• _Work to be completed_: Return all lines from the entries below in which the word "name" is present.

[Dataset entries]
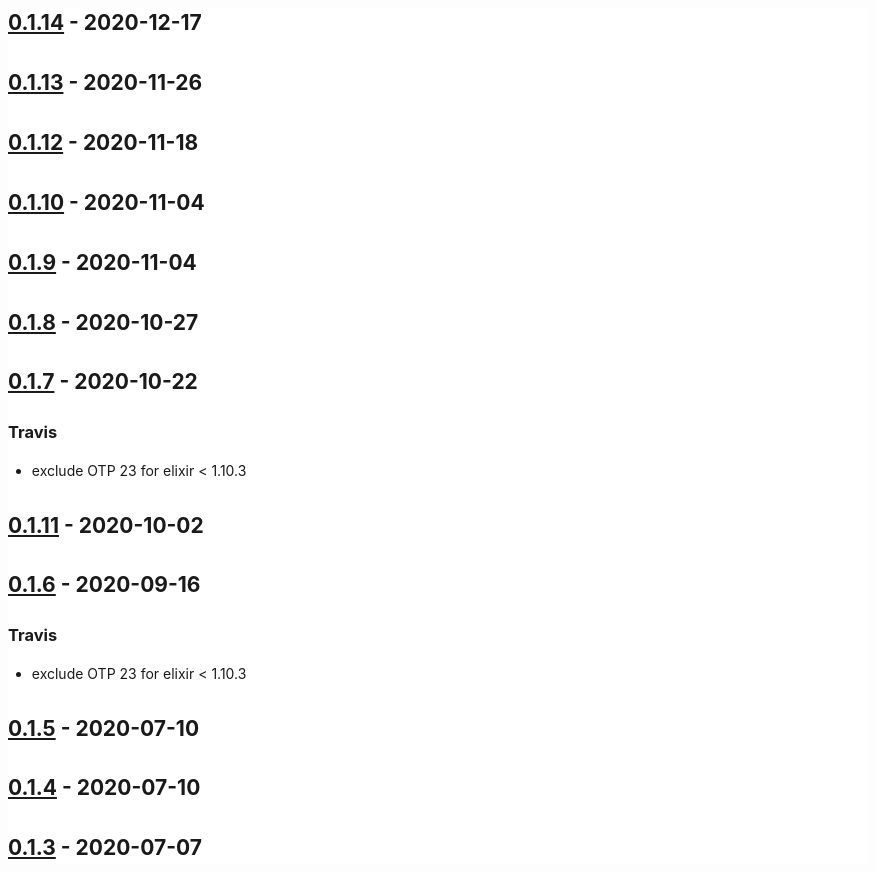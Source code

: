 

<a name="0.1.14"></a>
## [0.1.14] - 2020-12-17

<a name="0.1.13"></a>
## [0.1.13] - 2020-11-26

<a name="0.1.12"></a>
## [0.1.12] - 2020-11-18

<a name="0.1.10"></a>
## [0.1.10] - 2020-11-04

<a name="0.1.9"></a>
## [0.1.9] - 2020-11-04

<a name="0.1.8"></a>
## [0.1.8] - 2020-10-27

<a name="0.1.7"></a>
## [0.1.7] - 2020-10-22
### Travis
- exclude OTP 23 for elixir < 1.10.3


<a name="0.1.11"></a>
## [0.1.11] - 2020-10-02

<a name="0.1.6"></a>
## [0.1.6] - 2020-09-16
### Travis
- exclude OTP 23 for elixir < 1.10.3


<a name="0.1.5"></a>
## [0.1.5] - 2020-07-10

<a name="0.1.4"></a>
## [0.1.4] - 2020-07-10

<a name="0.1.3"></a>
## [0.1.3] - 2020-07-07


[1.7.3]: https://gitlab.com/media-cloud-ai/backend/ex_backend/compare/1.7.2...1.7.3
[1.7.2]: https://gitlab.com/media-cloud-ai/backend/ex_backend/compare/1.7.1...1.7.2
[1.7.1]: https://gitlab.com/media-cloud-ai/backend/ex_backend/compare/1.7.0...1.7.1
[1.7.0]: https://gitlab.com/media-cloud-ai/backend/ex_backend/compare/1.6.1...1.7.0
[1.6.1]: https://gitlab.com/media-cloud-ai/backend/ex_backend/compare/1.6.0...1.6.1
[1.6.0]: https://gitlab.com/media-cloud-ai/backend/ex_backend/compare/1.5.0...1.6.0
[1.5.0]: https://gitlab.com/media-cloud-ai/backend/ex_backend/compare/1.4.0...1.5.0
[1.4.0]: https://gitlab.com/media-cloud-ai/backend/ex_backend/compare/1.3.1...1.4.0
[1.3.1]: https://gitlab.com/media-cloud-ai/backend/ex_backend/compare/1.3.0...1.3.1
[1.3.0]: https://gitlab.com/media-cloud-ai/backend/ex_backend/compare/1.2.0...1.3.0
[1.2.0]: https://gitlab.com/media-cloud-ai/backend/ex_backend/compare/1.1.0...1.2.0
[1.1.0]: https://gitlab.com/media-cloud-ai/backend/ex_backend/compare/1.0.0...1.1.0
[1.0.0]: https://gitlab.com/media-cloud-ai/backend/ex_backend/compare/0.1.18...1.0.0
[0.1.18]: https://gitlab.com/media-cloud-ai/backend/ex_backend/compare/0.1.17...0.1.18
[0.1.17]: https://gitlab.com/media-cloud-ai/backend/ex_backend/compare/0.1.16...0.1.17
[0.1.16]: https://gitlab.com/media-cloud-ai/backend/ex_backend/compare/0.1.15...0.1.16
[0.1.15]: https://gitlab.com/media-cloud-ai/backend/ex_backend/compare/0.1.14...0.1.15
[0.1.14]: https://gitlab.com/media-cloud-ai/backend/ex_backend/compare/0.1.13...0.1.14
[0.1.13]: https://gitlab.com/media-cloud-ai/backend/ex_backend/compare/0.1.12...0.1.13
[0.1.12]: https://gitlab.com/media-cloud-ai/backend/ex_backend/compare/0.1.10...0.1.12
[0.1.10]: https://gitlab.com/media-cloud-ai/backend/ex_backend/compare/0.1.9...0.1.10
[0.1.9]: https://gitlab.com/media-cloud-ai/backend/ex_backend/compare/0.1.8...0.1.9
[0.1.8]: https://gitlab.com/media-cloud-ai/backend/ex_backend/compare/0.1.7...0.1.8
[0.1.7]: https://gitlab.com/media-cloud-ai/backend/ex_backend/compare/0.1.11...0.1.7
[0.1.11]: https://gitlab.com/media-cloud-ai/backend/ex_backend/compare/0.1.6...0.1.11
[0.1.6]: https://gitlab.com/media-cloud-ai/backend/ex_backend/compare/0.1.5...0.1.6
[0.1.5]: https://gitlab.com/media-cloud-ai/backend/ex_backend/compare/0.1.4...0.1.5
[0.1.4]: https://gitlab.com/media-cloud-ai/backend/ex_backend/compare/0.1.3...0.1.4
[0.1.3]: https://gitlab.com/media-cloud-ai/backend/ex_backend/compare/0.1.2...0.1.3
[0.1.2]: https://gitlab.com/media-cloud-ai/backend/ex_backend/compare/0.1.1...0.1.2
[0.1.1]: https://gitlab.com/media-cloud-ai/backend/ex_backend/compare/0.1.0...0.1.1
[0.1.0]: https://gitlab.com/media-cloud-ai/backend/ex_backend/compare/0.0.13...0.1.0
[0.0.13]: https://gitlab.com/media-cloud-ai/backend/ex_backend/compare/0.0.12...0.0.13
[0.0.12]: https://gitlab.com/media-cloud-ai/backend/ex_backend/compare/0.0.11...0.0.12
[0.0.11]: https://gitlab.com/media-cloud-ai/backend/ex_backend/compare/0.0.10...0.0.11
[0.0.10]: https://gitlab.com/media-cloud-ai/backend/ex_backend/compare/0.0.9...0.0.10
[0.0.9]: https://gitlab.com/media-cloud-ai/backend/ex_backend/compare/0.0.8...0.0.9
[0.0.8]: https://gitlab.com/media-cloud-ai/backend/ex_backend/compare/0.0.7...0.0.8
[0.0.7]: https://gitlab.com/media-cloud-ai/backend/ex_backend/compare/0.0.6...0.0.7
[0.0.6]: https://gitlab.com/media-cloud-ai/backend/ex_backend/compare/0.0.5...0.0.6
[0.0.5]: https://gitlab.com/media-cloud-ai/backend/ex_backend/compare/0.0.4...0.0.5
[0.0.4]: https://gitlab.com/media-cloud-ai/backend/ex_backend/compare/0.0.3...0.0.4
[0.0.3]: https://gitlab.com/media-cloud-ai/backend/ex_backend/compare/0.0.2...0.0.3
[0.0.2]: https://gitlab.com/media-cloud-ai/backend/ex_backend/compare/0.0.1...0.0.2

• _Answer section_:
<a name="0.1.14"></a>
<a name="0.1.13"></a>
<a name="0.1.12"></a>
<a name="0.1.10"></a>
<a name="0.1.9"></a>
<a name="0.1.8"></a>
<a name="0.1.7"></a>
<a name="0.1.11"></a>
<a name="0.1.6"></a>
<a name="0.1.5"></a>
<a name="0.1.4"></a>
<a name="0.1.3"></a>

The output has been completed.